_Your assignment_
Exactly as they appear below, repeat the lines from the one with "have a partial" through the one with "in the sense", and no others.

_Task material_
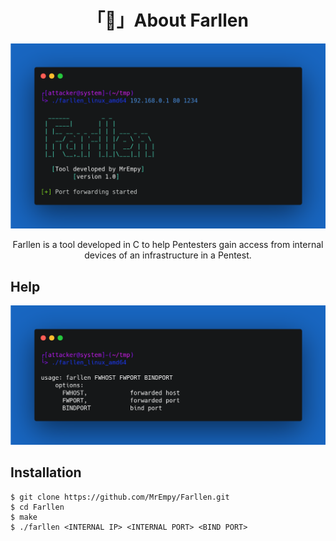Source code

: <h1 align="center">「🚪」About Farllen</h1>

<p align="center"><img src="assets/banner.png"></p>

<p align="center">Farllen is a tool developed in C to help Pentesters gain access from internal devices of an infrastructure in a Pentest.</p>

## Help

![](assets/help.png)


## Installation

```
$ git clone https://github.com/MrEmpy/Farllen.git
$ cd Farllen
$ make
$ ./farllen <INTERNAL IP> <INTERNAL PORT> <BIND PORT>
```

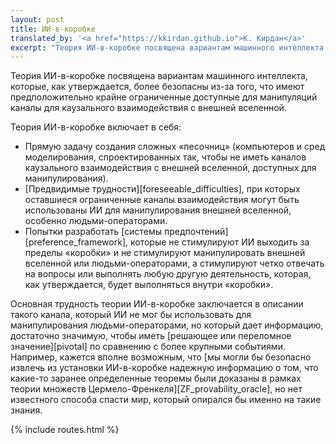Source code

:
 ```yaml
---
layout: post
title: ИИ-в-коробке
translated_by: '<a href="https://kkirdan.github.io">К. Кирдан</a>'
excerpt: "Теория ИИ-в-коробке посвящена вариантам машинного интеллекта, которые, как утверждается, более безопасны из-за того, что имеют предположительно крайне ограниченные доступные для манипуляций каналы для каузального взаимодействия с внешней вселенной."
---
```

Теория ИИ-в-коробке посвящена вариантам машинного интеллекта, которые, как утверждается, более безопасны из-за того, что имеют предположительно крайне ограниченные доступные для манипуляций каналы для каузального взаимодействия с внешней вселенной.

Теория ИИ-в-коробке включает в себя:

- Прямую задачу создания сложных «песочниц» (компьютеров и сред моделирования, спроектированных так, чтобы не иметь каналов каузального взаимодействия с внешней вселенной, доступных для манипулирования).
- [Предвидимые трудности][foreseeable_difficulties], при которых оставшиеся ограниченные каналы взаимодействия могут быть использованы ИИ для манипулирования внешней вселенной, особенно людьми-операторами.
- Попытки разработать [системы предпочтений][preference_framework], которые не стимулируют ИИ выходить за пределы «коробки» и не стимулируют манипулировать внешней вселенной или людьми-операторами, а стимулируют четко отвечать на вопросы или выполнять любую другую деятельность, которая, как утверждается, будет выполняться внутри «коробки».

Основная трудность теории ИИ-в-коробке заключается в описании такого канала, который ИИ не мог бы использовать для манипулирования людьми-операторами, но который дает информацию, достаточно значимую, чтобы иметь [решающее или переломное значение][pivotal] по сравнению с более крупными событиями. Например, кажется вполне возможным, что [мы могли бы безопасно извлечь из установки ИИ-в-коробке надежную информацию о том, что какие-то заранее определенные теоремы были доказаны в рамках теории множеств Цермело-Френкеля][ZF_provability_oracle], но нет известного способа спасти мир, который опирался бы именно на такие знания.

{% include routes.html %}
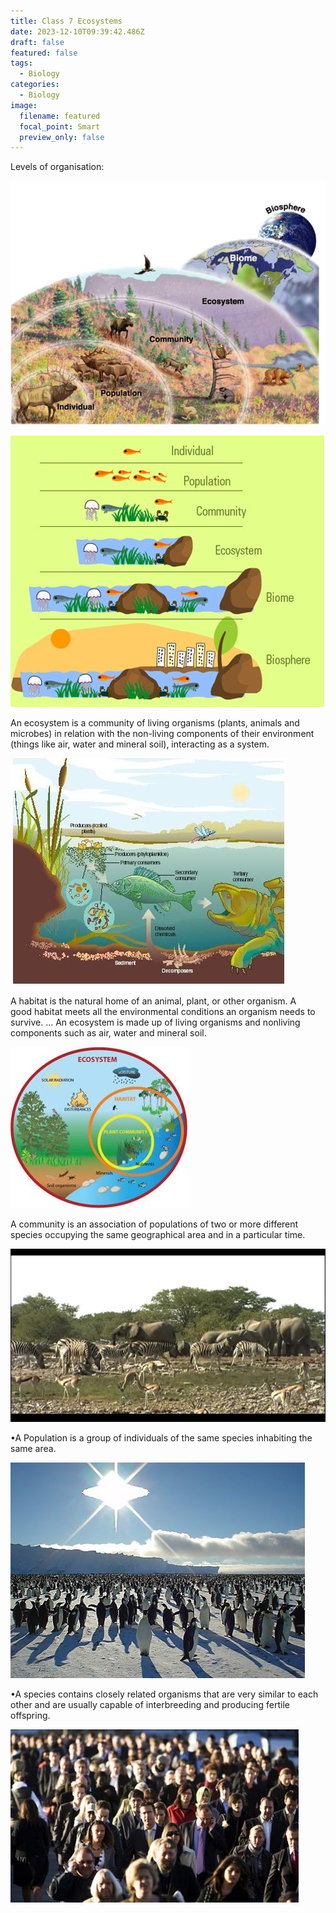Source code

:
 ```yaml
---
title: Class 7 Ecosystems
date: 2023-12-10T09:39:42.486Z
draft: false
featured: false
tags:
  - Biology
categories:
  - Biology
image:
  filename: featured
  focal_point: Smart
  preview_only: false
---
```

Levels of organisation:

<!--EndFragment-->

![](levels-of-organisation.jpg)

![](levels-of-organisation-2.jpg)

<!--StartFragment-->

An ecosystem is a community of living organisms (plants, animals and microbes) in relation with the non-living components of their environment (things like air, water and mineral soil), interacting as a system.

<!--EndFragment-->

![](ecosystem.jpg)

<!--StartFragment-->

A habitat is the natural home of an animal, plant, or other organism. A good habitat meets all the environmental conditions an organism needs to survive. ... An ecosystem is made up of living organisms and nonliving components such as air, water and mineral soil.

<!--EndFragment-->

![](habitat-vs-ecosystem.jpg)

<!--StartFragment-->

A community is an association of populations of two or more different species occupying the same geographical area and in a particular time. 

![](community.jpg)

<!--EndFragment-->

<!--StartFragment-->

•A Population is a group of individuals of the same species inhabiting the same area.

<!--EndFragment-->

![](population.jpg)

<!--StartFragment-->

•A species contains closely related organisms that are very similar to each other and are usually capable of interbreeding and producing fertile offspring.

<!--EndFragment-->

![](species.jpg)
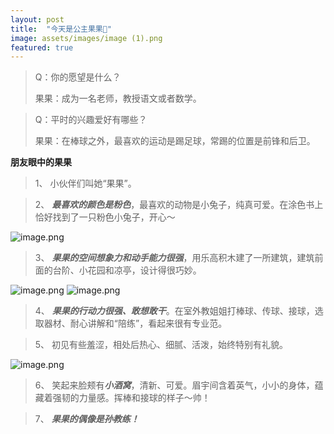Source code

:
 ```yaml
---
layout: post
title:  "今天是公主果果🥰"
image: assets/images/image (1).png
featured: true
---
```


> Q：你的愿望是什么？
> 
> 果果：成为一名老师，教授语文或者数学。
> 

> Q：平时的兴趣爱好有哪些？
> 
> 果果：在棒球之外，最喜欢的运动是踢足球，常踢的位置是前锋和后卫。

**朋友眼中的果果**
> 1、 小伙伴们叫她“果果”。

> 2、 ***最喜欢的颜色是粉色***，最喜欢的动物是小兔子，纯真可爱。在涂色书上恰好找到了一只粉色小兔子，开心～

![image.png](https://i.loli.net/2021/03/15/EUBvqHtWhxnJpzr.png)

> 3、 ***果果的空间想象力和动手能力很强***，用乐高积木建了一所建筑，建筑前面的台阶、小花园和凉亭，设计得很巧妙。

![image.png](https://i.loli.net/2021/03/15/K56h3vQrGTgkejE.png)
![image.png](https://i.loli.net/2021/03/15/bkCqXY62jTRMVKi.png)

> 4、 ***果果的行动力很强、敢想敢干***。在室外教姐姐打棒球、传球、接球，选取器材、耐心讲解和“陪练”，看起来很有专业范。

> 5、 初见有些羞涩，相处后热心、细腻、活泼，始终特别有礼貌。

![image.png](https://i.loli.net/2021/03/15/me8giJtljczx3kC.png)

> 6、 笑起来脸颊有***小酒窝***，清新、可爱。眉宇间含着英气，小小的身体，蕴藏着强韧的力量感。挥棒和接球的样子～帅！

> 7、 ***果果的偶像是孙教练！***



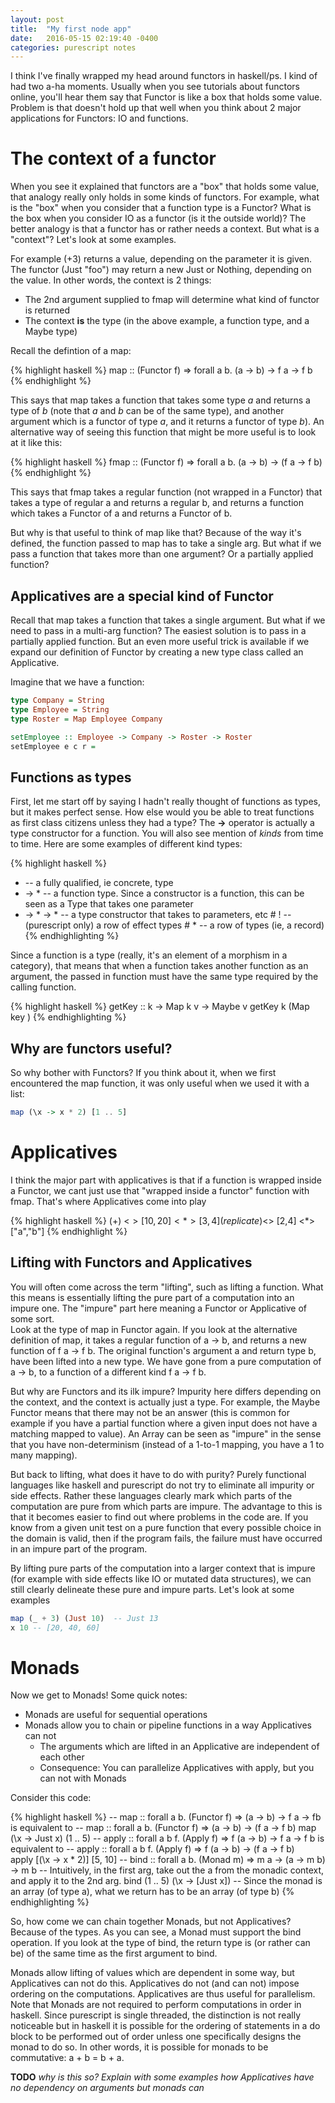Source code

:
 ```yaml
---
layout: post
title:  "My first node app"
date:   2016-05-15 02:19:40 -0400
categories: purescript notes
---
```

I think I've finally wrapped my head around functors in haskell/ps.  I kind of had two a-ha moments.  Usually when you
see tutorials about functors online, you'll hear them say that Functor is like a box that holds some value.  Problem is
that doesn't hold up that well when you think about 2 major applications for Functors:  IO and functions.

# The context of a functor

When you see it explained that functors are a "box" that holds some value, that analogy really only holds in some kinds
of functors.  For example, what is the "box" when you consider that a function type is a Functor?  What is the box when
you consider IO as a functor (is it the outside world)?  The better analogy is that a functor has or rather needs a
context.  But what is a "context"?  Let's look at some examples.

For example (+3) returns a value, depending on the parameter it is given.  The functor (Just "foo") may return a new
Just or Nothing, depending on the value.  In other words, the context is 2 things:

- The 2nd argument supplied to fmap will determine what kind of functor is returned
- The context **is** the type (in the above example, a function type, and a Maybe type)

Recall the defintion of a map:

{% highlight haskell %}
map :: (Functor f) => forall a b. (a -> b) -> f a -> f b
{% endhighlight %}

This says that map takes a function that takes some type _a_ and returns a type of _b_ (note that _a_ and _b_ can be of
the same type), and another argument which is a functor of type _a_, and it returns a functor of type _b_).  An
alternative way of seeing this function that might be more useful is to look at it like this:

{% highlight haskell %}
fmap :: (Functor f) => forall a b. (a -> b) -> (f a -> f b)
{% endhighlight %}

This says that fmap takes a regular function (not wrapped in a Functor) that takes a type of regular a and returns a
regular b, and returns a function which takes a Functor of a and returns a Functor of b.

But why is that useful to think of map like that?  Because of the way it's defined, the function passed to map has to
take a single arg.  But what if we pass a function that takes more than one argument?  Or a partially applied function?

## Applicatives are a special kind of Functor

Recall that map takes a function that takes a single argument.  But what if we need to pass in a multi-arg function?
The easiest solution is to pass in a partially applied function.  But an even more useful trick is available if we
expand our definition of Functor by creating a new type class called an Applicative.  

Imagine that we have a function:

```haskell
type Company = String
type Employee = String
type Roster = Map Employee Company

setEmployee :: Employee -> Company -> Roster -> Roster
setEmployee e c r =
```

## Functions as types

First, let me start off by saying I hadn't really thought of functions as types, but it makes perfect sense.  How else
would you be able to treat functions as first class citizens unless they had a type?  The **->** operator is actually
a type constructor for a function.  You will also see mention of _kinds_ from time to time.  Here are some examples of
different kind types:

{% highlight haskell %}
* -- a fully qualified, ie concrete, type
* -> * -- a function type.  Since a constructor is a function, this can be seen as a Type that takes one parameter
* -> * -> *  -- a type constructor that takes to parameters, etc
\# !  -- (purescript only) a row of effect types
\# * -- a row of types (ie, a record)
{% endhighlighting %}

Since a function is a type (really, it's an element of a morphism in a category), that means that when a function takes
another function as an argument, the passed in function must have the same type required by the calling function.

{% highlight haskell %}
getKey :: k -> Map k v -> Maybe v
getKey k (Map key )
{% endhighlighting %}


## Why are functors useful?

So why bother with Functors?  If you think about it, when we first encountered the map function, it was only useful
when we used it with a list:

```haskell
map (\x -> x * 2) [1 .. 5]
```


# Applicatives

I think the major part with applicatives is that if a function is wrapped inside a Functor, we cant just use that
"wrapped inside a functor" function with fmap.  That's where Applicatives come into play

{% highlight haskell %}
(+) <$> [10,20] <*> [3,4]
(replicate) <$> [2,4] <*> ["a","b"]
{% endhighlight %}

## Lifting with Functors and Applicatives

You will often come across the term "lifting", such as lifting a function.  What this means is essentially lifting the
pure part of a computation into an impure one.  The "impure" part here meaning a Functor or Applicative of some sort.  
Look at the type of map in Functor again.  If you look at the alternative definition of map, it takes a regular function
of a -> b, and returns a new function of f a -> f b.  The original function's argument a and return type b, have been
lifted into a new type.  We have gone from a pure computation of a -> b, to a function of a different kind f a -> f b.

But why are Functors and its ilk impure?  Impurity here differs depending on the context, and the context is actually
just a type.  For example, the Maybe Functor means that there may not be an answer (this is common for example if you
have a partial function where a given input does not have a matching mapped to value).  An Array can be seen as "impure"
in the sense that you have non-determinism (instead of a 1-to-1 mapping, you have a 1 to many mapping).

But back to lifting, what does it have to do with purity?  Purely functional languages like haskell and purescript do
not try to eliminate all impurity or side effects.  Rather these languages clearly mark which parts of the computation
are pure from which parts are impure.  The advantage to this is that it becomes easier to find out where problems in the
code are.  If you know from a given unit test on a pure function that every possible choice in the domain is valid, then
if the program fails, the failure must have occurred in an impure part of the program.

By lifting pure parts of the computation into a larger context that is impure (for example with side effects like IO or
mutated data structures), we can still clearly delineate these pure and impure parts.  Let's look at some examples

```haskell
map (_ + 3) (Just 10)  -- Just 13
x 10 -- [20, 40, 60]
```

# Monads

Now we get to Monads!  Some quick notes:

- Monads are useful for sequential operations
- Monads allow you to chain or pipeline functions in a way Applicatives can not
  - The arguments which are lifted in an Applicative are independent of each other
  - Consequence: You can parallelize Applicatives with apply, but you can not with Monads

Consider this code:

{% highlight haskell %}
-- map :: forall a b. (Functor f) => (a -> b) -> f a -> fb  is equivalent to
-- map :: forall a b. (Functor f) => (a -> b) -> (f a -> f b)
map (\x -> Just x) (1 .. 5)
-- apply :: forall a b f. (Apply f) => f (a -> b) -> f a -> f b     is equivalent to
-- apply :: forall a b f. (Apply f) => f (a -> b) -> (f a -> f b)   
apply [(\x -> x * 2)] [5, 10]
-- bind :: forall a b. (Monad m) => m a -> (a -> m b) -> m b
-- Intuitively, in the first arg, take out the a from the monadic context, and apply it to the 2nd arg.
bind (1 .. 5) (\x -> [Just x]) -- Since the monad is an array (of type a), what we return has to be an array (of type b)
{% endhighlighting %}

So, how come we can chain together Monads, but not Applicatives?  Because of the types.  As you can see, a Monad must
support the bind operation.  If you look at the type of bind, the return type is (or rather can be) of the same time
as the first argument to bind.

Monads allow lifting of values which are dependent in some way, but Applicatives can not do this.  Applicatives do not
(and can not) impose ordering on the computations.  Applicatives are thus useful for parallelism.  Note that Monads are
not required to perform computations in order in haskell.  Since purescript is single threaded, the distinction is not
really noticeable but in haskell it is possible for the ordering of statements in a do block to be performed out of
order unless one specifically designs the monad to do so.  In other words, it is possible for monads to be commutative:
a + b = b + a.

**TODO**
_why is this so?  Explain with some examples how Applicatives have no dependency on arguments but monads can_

_Task result_
have a partial function where a given input does not have a matching mapped to value).  An Array can be seen as "impure"
in the sense that you have non-determinism (instead of a 1-to-1 mapping, you have a 1 to many mapping).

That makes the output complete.